方法:本研究使用基因集富集分析法(GSEA)分析HOTAIR表达和外泌体分泌相关基因之间的关系。纳米颗粒追踪分析被用于验证HOTAIR对外泌体分泌的影响。通过透射电镜观察HOTAIR过表达后多泡体(MVBs)的转运,并用共聚焦显微镜对突触体相关蛋白23 (SNAP23)的簇决定子63 (CD63)进行分析。采用共聚焦共定位分析、磷酸化作用分析和解救实验,评估HOTAIR管控Ras相关蛋白质Rab-35(RAB35)、囊泡相关膜蛋白3(VAMP3)和SNAP23的机制,
结果:我们在HOTAIR高表达组中发现了外泌体分泌相关基因的富集。HOTAIR通过诱导MVB转运到质膜促进外泌体的释放。HOTAIR调控RAB35的表达和定位,从而控制对接过程。而且HOTAIR通过影响VAMP3和SNAP23共定位促进融合的最终步骤。此外,我们验证了HOTAIR通过mTOR信号诱导SNAP23磷酸化。

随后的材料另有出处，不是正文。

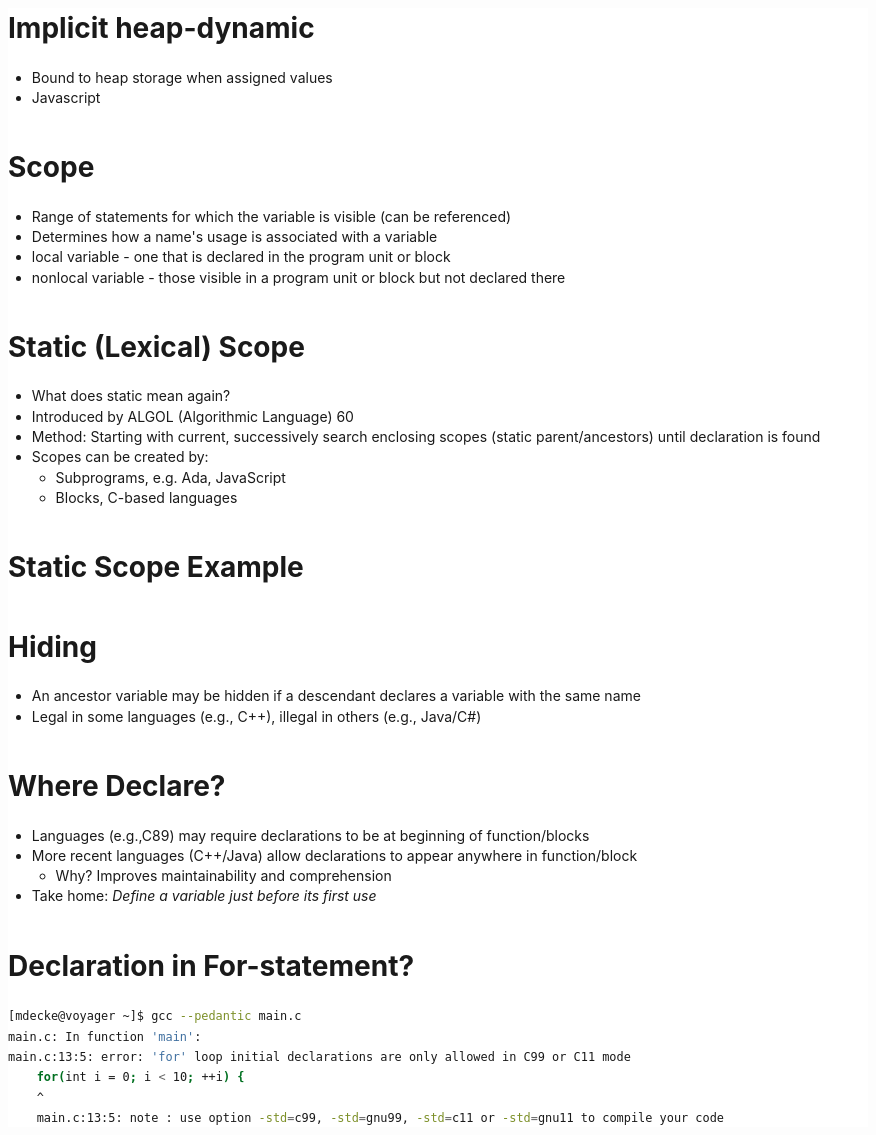 # Implicit heap-dynamic
<script src="https://gist.github.com/mjdecker/d88b344eac68ed7f2283f834935c5cdc.js?file=implicit_heap_dynamic.cpp"></script>
*  Bound to heap storage when assigned values
* Javascript


# Scope
* Range of statements for which the variable is visible (can be referenced)
* Determines how a name's usage is associated with a variable
* local variable - one that is declared in the program unit or block
* nonlocal variable - those visible in a program unit or block but not declared there

# Static (Lexical) Scope
* What does static mean again?
* Introduced by ALGOL (Algorithmic Language) 60
* Method: Starting with current, successively search enclosing scopes (static parent/ancestors) until declaration is found
* Scopes can be created by:
	* Subprograms, e.g. Ada, JavaScript
	* Blocks, C-based languages

# Static Scope Example
<script src="https://gist.github.com/mjdecker/74759d38d6f43ce2dc4a662b7a4a7e8d.js?file=static_scope.cpp"></script>

# Hiding 
<script src="https://gist.github.com/mjdecker/74759d38d6f43ce2dc4a662b7a4a7e8d.js?file=hiding.cpp"></script>

* An ancestor variable may be hidden if a descendant declares a variable with the same name
* Legal in some languages (e.g., C++), illegal in others (e.g., Java/C#)

# Where Declare?
* Languages (e.g.,C89) may require declarations to be at beginning of function/blocks
* More recent languages (C++/Java) allow declarations to appear anywhere in function/block
	* Why? Improves maintainability and comprehension
* Take home: *Define a variable just before its first use*

# Declaration in For-statement?

```bash
[mdecke@voyager ~]$ gcc --pedantic main.c
main.c: In function 'main':
main.c:13:5: error: 'for' loop initial declarations are only allowed in C99 or C11 mode
    for(int i = 0; i < 10; ++i) {
    ^
    main.c:13:5: note : use option -std=c99, -std=gnu99, -std=c11 or -std=gnu11 to compile your code
```


 [Stored-program Computer]: https://en.wikipedia.org/wiki/Stored-program_computer
 [Hungarian Notation]: https://en.wikipedia.org/wiki/Hungarian_notation
[stack-layout]: https://upload.wikimedia.org/wikipedia/commons/d/d3/Call_stack_layout.svg
[contextual keywords]: https://docs.microsoft.com/en-us/dotnet/csharp/language-reference/keywords/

结论:本研究验证了lncRNA HOTAIR在促进肝癌细胞外泌体分泌方面的新功能,并为lncRNA在肿瘤细胞生物学中的应用提供了新的理解。
1.HOTAIR的异常表达与外泌体分泌蛋白的相关性
最近的证据表明,外泌体的分泌是一个由某些相关分子调控的多步骤过程。研究者之前的综述已总结了一系列参与外泌体分泌的调节因子。然而,lncRNA HOTAIR与外泌体分泌之间的关系却知之甚少。为研究HOTAIR和外泌体分泌相关基因之间的关系。作者从TCGA下载374例肝癌基因表达数据,并将数据分为两组:HOTAIR高表达组和低表达组。通过GSEA方法发现外泌体分泌相关蛋白显著富集到HOTAIR高表达组。a 热图显示了31个外泌体分泌相关基因在TCGA产生的374例肝癌中相对表达量,按HOTAIR中值表达分为亚组。右侧列表显示了31个与外泌体分泌有关的基因。 b富集图显示HOTAIR高表达组外泌体分泌相关基因富集。c-e分析肝癌组织中RAB35、SNAP23和VAMP3的 mRNA表达情况,并与正常组织比较。 f-h 分析HOTAIR相对高组与相对低组RAB35、SNAP23和VAMP3的 mRNA表达情况。t检验 * p值< 0.05 2.验证HOTAIR促进外泌体的分泌
a–c采用a透射电镜、b 蛋白免疫印迹和c NTA检测HepG2细胞分离的外泌体。 d HOTAIR对HepG2细胞外泌体释放的影响的NTA分析。数据以三个独立实验的均数±标准差(SD)表示,t检验 * p值< 0.05 3.HOTAIR增强了MVBs向质膜的转运
在外泌体分泌到细胞外环境之前,外泌体被包含在多泡体(MVBs)中,MVBs沿着微管运输到质膜。a pcDNA3.1-HOTAIR转染后HepG2细胞中CD63(红色)的共聚焦显微镜分析。用DAPI染色细胞核。b pcDNA3.1-HOTAIR转染后HepG2细胞中CD63(红色)和SNAP23(绿色)的共聚焦共定位分析。矩形框表示CD63和SNAP-23共定位的小点状结构。 c电镜图像显示转染pcDNA3.1或pcDNA3.1- HOTAIR的HepG2细胞中的MVBs。红色箭头指示MVBs。4.HOTAIR调控RAB35的表达和定位为了进一步研究HOTAIR影响MVBs运动的分子机制,作者分析了Rab GTPase家族成员。以往的研究发现,多个Rab GTPases位于与MVBs相一致的亚细胞位置,介导MVB沿微管转运。作者之前的综述总结了参与外泌体释放的Rab GTPases,包括RAB5、RAB7、RAB11、RAB27a、RAB27b和RAB35。通过PCR筛选RAB35。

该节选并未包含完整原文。